The importance of fundamental research on network topologies is widely acknowledged. This study aims to elucidate the effect of congestion avoidance of agents given congestion information on optimizing traffic in a network topology. We investigated stochastic traffic networks in a star topology with a central node connected to isolated secondary nodes with different preferences. Each agent at the central node selects a secondary node by referring to the declining preferences based on the congestion rate of the secondary nodes. We examined two scenarios: 1) Each agent can repeatedly visit the central and secondary nodes. 2) Each agent can access each secondary node only once. For 1), we investigated the uniformity of the agent distribution in a stationary state, and for 2), we measured the travel time for all agents visiting all nodes. When agents repeatedly visit central and other nodes, the uniformity of agent distribution has been found to show three types of nonlinear dependence on the increase in nodes.

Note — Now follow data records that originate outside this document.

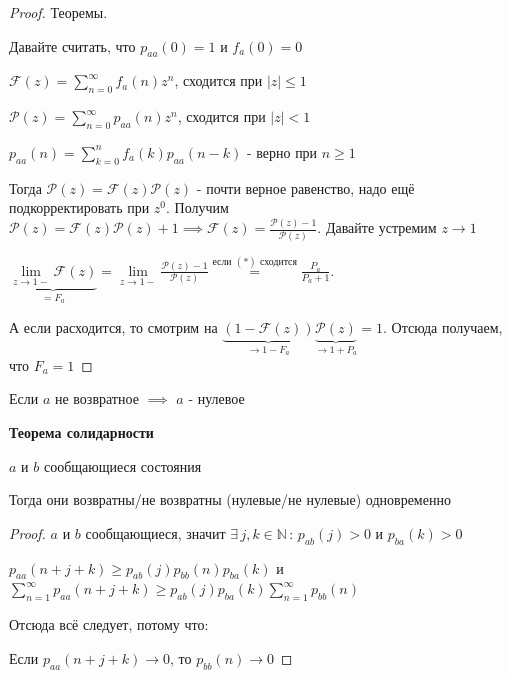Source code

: \begin{proof}
    Теоремы.

    Давайте считать, что $p_{aa} (0) = 1$ и $f_a (0) = 0$

    $\mathcal{F} (z) = \sum_{n=0}^{\infty} f_a (n) z^n$, сходится при $|z| \leqslant 1$

    $\mathcal{P} (z) = \sum_{n=0}^{\infty} p_{aa} (n)z^n$, сходится при $|z| < 1$

    $p_{aa} (n) = \sum_{k = 0}^{n} f_a (k) p_{aa} (n - k)$ - верно при $n \geqslant 1$

    Тогда $\mathcal{P} (z) = \mathcal{F} (z) \mathcal{P} (z)$ - почти верное равенство, надо ещё подкорректировать при $z^0$.
    Получим $\mathcal{P} (z) = \mathcal{F} (z) \mathcal{P} (z) + 1 \implies \mathcal{F} (z) = \frac{\mathcal{P} (z) - 1}{\mathcal{P} (z)}$. Давайте устремим $z \to 1$
    
    $\underbrace{\lim\limits_{z \to 1-} \mathcal{F} (z)}_{=F_a} = \lim\limits_{z \to 1-} \frac{\mathcal{P} (z) - 1}{\mathcal{P} (z)} \overset{\text{если $(*)$ сходится}}{=} \frac{P_a}{P_a + 1}$.

    А если расходится, то смотрим на $\underbrace{(1 - \mathcal{F} (z))}_{\to 1 - F_a} \underbrace{\mathcal{P} (z)}_{\to 1 + P_a} = 1$. Отсюда получаем, что $F_a = 1$
\end{proof}

\begin{consequence}
    Если $a$ не возвратное $\implies$ $a$ - нулевое
\end{consequence}

\begin{theorem}
    \textbf{Теорема солидарности}

    $a$ и $b$ сообщающиеся состояния

    Тогда они возвратны/не возвратны (нулевые/не нулевые) одновременно
\end{theorem}

\begin{proof}
    $a$ и $b$ сообщающиеся, значит $\exists \,  j, k \in \mathbb{N} \, : \, p_{ab} (j) > 0$ и $p_{ba} (k) > 0$

    $p_{aa} (n + j + k) \geqslant p_{ab} (j) p_{bb} (n) p_{ba} (k)$ и $\sum\limits_{n = 1}^\infty p_{aa} (n + j + k) \geqslant p_{ab} (j) p_{ba} (k) \sum\limits_{n = 1}^\infty p_{bb} (n)$

    Отсюда всё следует, потому что:

    Если $p_{aa} (n + j + k) \rightarrow 0$, то $p_{bb} (n) \rightarrow 0$
    
\end{proof}

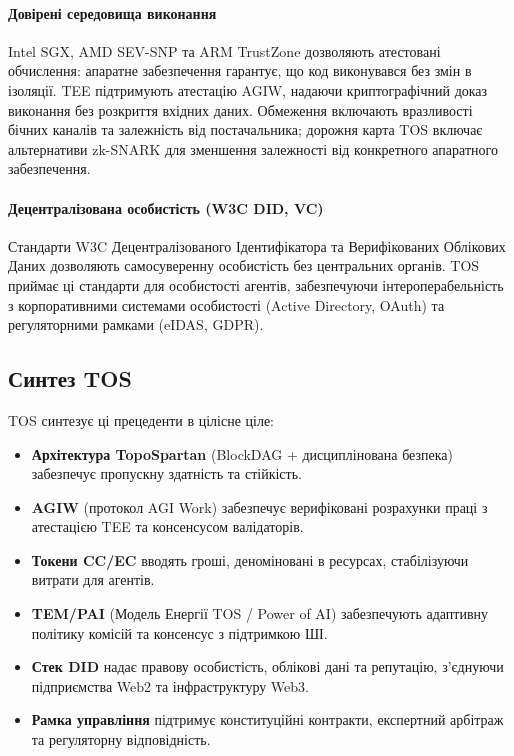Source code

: \documentclass[11pt]{article}
\begin{document}
\paragraph{Довірені середовища виконання} Intel SGX, AMD SEV-SNP та ARM TrustZone дозволяють атестовані обчислення: апаратне забезпечення гарантує, що код виконувався без змін в ізоляції. TEE підтримують атестацію AGIW, надаючи криптографічний доказ виконання без розкриття вхідних даних. Обмеження включають вразливості бічних каналів та залежність від постачальника; дорожня карта TOS включає альтернативи zk-SNARK для зменшення залежності від конкретного апаратного забезпечення.

\paragraph{Децентралізована особистість (W3C DID, VC)} Стандарти W3C Децентралізованого Ідентифікатора та Верифікованих Облікових Даних дозволяють самосуверенну особистість без центральних органів. TOS приймає ці стандарти для особистості агентів, забезпечуючи інтероперабельність з корпоративними системами особистості (Active Directory, OAuth) та регуляторними рамками (eIDAS, GDPR).

\subsection{Синтез TOS}
TOS синтезує ці прецеденти в цілісне ціле:
\begin{itemize}[noitemsep]
  \item \textbf{Архітектура TopoSpartan} (BlockDAG + дисциплінована безпека) забезпечує пропускну здатність та стійкість.
  \item \textbf{AGIW} (протокол AGI Work) забезпечує верифіковані розрахунки праці з атестацією TEE та консенсусом валідаторів.
  \item \textbf{Токени CC/EC} вводять гроші, деноміновані в ресурсах, стабілізуючи витрати для агентів.
  \item \textbf{TEM/PAI} (Модель Енергії TOS / Power of AI) забезпечують адаптивну політику комісій та консенсус з підтримкою ШІ.
  \item \textbf{Стек DID} надає правову особистість, облікові дані та репутацію, з'єднуючи підприємства Web2 та інфраструктуру Web3.
  \item \textbf{Рамка управління} підтримує конституційні контракти, експертний арбітраж та регуляторну відповідність.
\end{itemize}
\end{document}
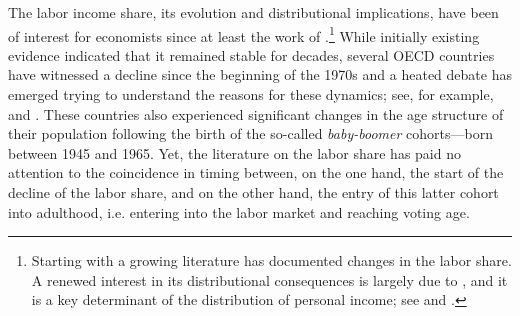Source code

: The labor income share, its evolution and distributional implications, have been of interest for economists since at least the work of \citet{Kaldor1955Alternative}.\footnote{Starting with \citet{Blanchard1997Medium} a growing literature has documented changes in the labor share. A renewed interest in its distributional consequences is largely due to \citet{Atkinson2009Factor}, and it is a key determinant of the distribution of personal income; see \citet{Checchi2010Labour} and \citet{Bengtsson2018Capital}.}
While initially existing evidence indicated that it remained stable for decades, several OECD countries have witnessed a decline since the beginning of the 1970s and a heated debate has emerged trying to understand the reasons for these dynamics; see, for example, \citet{Karabarbounis2014Global} and \citet{Elsby2013Decline}. These countries also experienced significant changes in the age structure of their population following the birth of the so-called \textit{baby-boomer} cohorts---born between 1945 and 1965. 
Yet, the literature on the labor share has paid no attention to the coincidence in timing between, on the one hand, the start of the decline of the labor share, and on the other hand, the entry of this latter cohort into adulthood, i.e. entering into the labor market and reaching voting age.

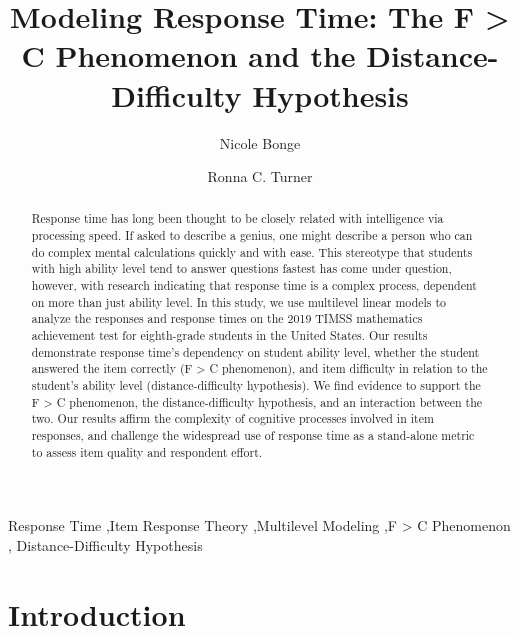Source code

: \documentclass[
  number]{elsarticle}
\begin{document}
\begin{frontmatter}
\title{Modeling Response Time: The F \textgreater{} C Phenomenon and the
Distance-Difficulty Hypothesis}
\author[1]{Nicole Bonge%
%
}
\author[1]{Ronna C. Turner%
%
}




        
\begin{abstract}
Response time has long been thought to be closely related with
intelligence via processing speed. If asked to describe a genius, one
might describe a person who can do complex mental calculations quickly
and with ease. This stereotype that students with high ability level
tend to answer questions fastest has come under question, however, with
research indicating that response time is a complex process, dependent
on more than just ability level. In this study, we use multilevel linear
models to analyze the responses and response times on the 2019 TIMSS
mathematics achievement test for eighth-grade students in the United
States. Our results demonstrate response time's dependency on student
ability level, whether the student answered the item correctly (F
\textgreater{} C phenomenon), and item difficulty in relation to the
student's ability level (distance-difficulty hypothesis). We find
evidence to support the F \textgreater{} C phenomenon, the
distance-difficulty hypothesis, and an interaction between the two. Our
results affirm the complexity of cognitive processes involved in item
responses, and challenge the widespread use of response time as a
stand-alone metric to assess item quality and respondent effort.
\end{abstract}





\begin{keyword}
    Response Time \sep Item Response Theory \sep Multilevel
Modeling \sep F \textgreater{} C Phenomenon \sep 
    Distance-Difficulty Hypothesis
\end{keyword}
\end{frontmatter}
    

\section{Introduction}\label{introduction}
\end{document}

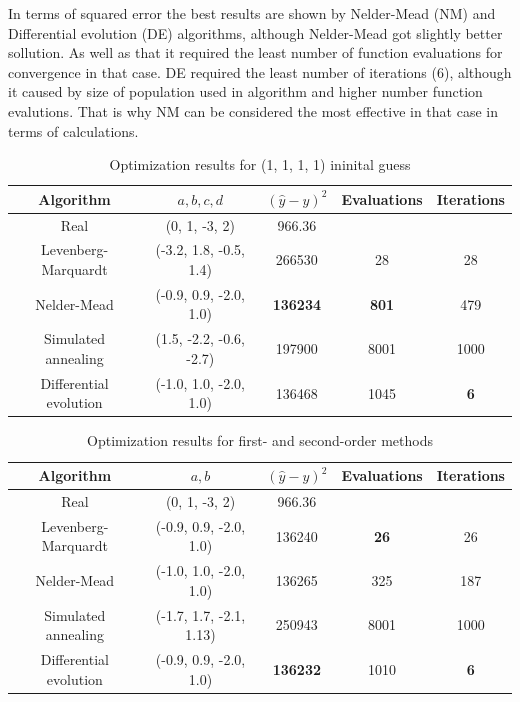 In terms of squared error the best results are shown by Nelder-Mead (NM) and Differential evolution (DE) algorithms, although Nelder-Mead got slightly better sollution.
As well as that it required the least number of function evaluations for convergence in that case. DE required the least number of iterations (6), although it caused by size of population
used in algorithm and higher number function evalutions. That is why NM can be considered the most effective in that case in terms of calculations. 

\begin{table}[h!]
    \begin{center}
        \caption{Optimization results for (1, 1, 1, 1) ininital guess}
        \label{table:direct-methods}
        \begin{tabular}{|c|c|c|c|c|}
            \label{tab:aprox_first}
            \textbf{Algorithm} & \textbf{$a, b, c, d$} & \textbf{$(\hat{y} - y)^2$} & \textbf{Evaluations} & \textbf{Iterations}\\
            \hline
            Real & (0, 1, -3, 2) & 966.36 & &\\
            Levenberg-Marquardt & (-3.2, 1.8, -0.5, 1.4) & 266530 & 28 & 28 \\
            Nelder-Mead & (-0.9, 0.9, -2.0, 1.0) & \textbf{136234} & \textbf{801} & 479 \\
            Simulated annealing & (1.5, -2.2, -0.6, -2.7) & 197900 & 8001 & 1000 \\
            Differential evolution &  (-1.0, 1.0, -2.0, 1.0) & 136468 & 1045 & \textbf{6} \\
        \end{tabular}
    \end{center}
\end{table}

\begin{table}[h!]
    \begin{center}
        \caption{Optimization results for first- and second-order methods}
        \label{tab:aprox_second}
        \begin{tabular}{|c|c|c|c|c|}
            \textbf{Algorithm} & \textbf{$a, b$} & \textbf{$(\hat{y} - y)^2$} & \textbf{Evaluations} & \textbf{Iterations}\\
            \hline
            Real & (0, 1, -3, 2) & 966.36 & &\\
            Levenberg-Marquardt & (-0.9, 0.9, -2.0, 1.0) & 136240 & \textbf{26} & 26 \\
            Nelder-Mead & (-1.0, 1.0, -2.0, 1.0) & 136265 & 325 & 187 \\
            Simulated annealing & (-1.7, 1.7, -2.1, 1.13) & 250943 & 8001 & 1000 \\
            Differential evolution &  (-0.9, 0.9, -2.0, 1.0) & \textbf{136232} & 1010 & \textbf{6} \\
        \end{tabular}
    \end{center}
\end{table}

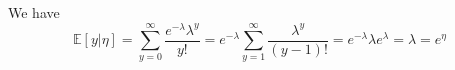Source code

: \begin{answer}
We have
\[ \mathbb{E}[y|\eta] = \sum_{y=0}^{\infty}\frac{e^{-\lambda}\lambda^{y}}{y!}=e^{-\lambda}\sum_{y=1}^{\infty}\frac{\lambda^y}{(y-1)!}=e^{-\lambda}\lambda e^{\lambda}=\lambda = e^{\eta} \]
\end{answer}
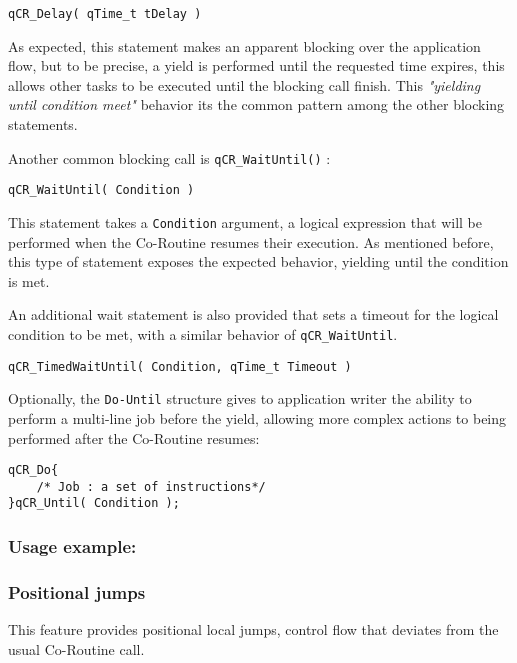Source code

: \begin{lstlisting}[style=CStyle]
qCR_Delay( qTime_t tDelay ) 
\end{lstlisting}

As expected, this statement makes an apparent blocking over the application flow, but to be precise, a yield is performed until the requested time expires, this allows other tasks to be executed until the blocking call finish. This \textit{"yielding until condition meet"} behavior its the common pattern among the other blocking statements.
\medskip

Another common blocking call is \lstinline{qCR_WaitUntil()} :

\begin{lstlisting}[style=CStyle]
qCR_WaitUntil( Condition ) 
\end{lstlisting}

This statement takes a \lstinline{Condition} argument, a logical expression that will be performed when the Co-Routine resumes their execution. As mentioned before, this type of statement exposes the expected behavior, yielding until the condition is met.
\medskip

An additional wait statement is also provided that sets a timeout for the logical condition to be met, with a similar behavior of \lstinline{qCR_WaitUntil}. 
\medskip

\begin{lstlisting}[style=CStyle]
qCR_TimedWaitUntil( Condition, qTime_t Timeout )
\end{lstlisting}

Optionally, the \lstinline{Do-Until}   structure gives to application writer the ability to perform a multi-line job before the yield, allowing more complex actions to being performed after the Co-Routine resumes: 
\medskip

\begin{lstlisting}[style=CStyle]
qCR_Do{
    /* Job : a set of instructions*/
}qCR_Until( Condition );
\end{lstlisting}

\subsubsection*{Usage example:}


\subsubsection{Positional jumps}
This feature provides positional local jumps, control flow that deviates from the usual Co-Routine call. 

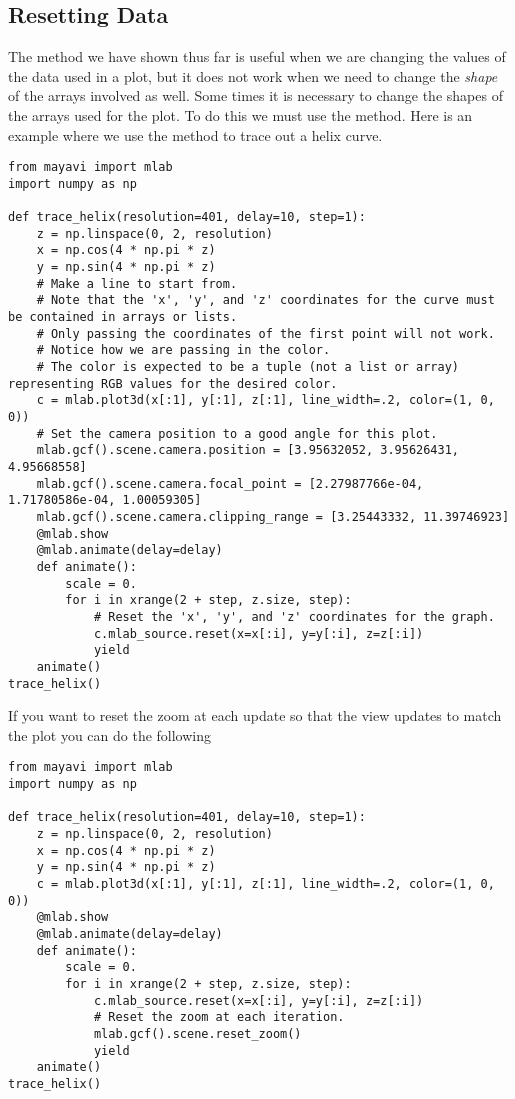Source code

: \subsection*{Resetting Data}
The  method we have shown thus far is useful when we are changing the values of the data used in a plot, but it does not work when we need to change the \emph{shape} of the arrays involved as well.
Some times it is necessary to change the shapes of the arrays used for the plot.
To do this we must use the  method.
Here is an example where we use the  method to trace out a helix curve.
\begin{lstlisting}
from mayavi import mlab
import numpy as np

def trace_helix(resolution=401, delay=10, step=1):
    z = np.linspace(0, 2, resolution)
    x = np.cos(4 * np.pi * z)
    y = np.sin(4 * np.pi * z)
    # Make a line to start from.
    # Note that the 'x', 'y', and 'z' coordinates for the curve must be contained in arrays or lists.
    # Only passing the coordinates of the first point will not work.
    # Notice how we are passing in the color.
    # The color is expected to be a tuple (not a list or array) representing RGB values for the desired color.
    c = mlab.plot3d(x[:1], y[:1], z[:1], line_width=.2, color=(1, 0, 0))
    # Set the camera position to a good angle for this plot.
    mlab.gcf().scene.camera.position = [3.95632052, 3.95626431, 4.95668558]
    mlab.gcf().scene.camera.focal_point = [2.27987766e-04, 1.71780586e-04, 1.00059305]
    mlab.gcf().scene.camera.clipping_range = [3.25443332, 11.39746923]
    @mlab.show
    @mlab.animate(delay=delay)
    def animate():
        scale = 0.
        for i in xrange(2 + step, z.size, step):
            # Reset the 'x', 'y', and 'z' coordinates for the graph.
            c.mlab_source.reset(x=x[:i], y=y[:i], z=z[:i])
            yield
    animate()
trace_helix()
\end{lstlisting}

If you want to reset the zoom at each update so that the view updates to match the plot you can do the following
\begin{lstlisting}
from mayavi import mlab
import numpy as np

def trace_helix(resolution=401, delay=10, step=1):
    z = np.linspace(0, 2, resolution)
    x = np.cos(4 * np.pi * z)
    y = np.sin(4 * np.pi * z)
    c = mlab.plot3d(x[:1], y[:1], z[:1], line_width=.2, color=(1, 0, 0))
    @mlab.show
    @mlab.animate(delay=delay)
    def animate():
        scale = 0.
        for i in xrange(2 + step, z.size, step):
            c.mlab_source.reset(x=x[:i], y=y[:i], z=z[:i])
            # Reset the zoom at each iteration.
            mlab.gcf().scene.reset_zoom()
            yield
    animate()
trace_helix()
\end{lstlisting}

We found that multivariate statistics describe these characteristic dependences well, suggesting that the balance between the equalization of network usage by avoiding congestion and the covariance caused by mutual referral to congestion information determines the uniformity. We discovered that congestion-avoidance linearizes the travel time, which increases exponentially with the number of nodes, notwithstanding the degree of reference to the congestion information. Consequently, we successfully described the optimization effect of congestion-avoidance on the collective dynamics of agents in star topologies. Our findings are useful in many areas of network science.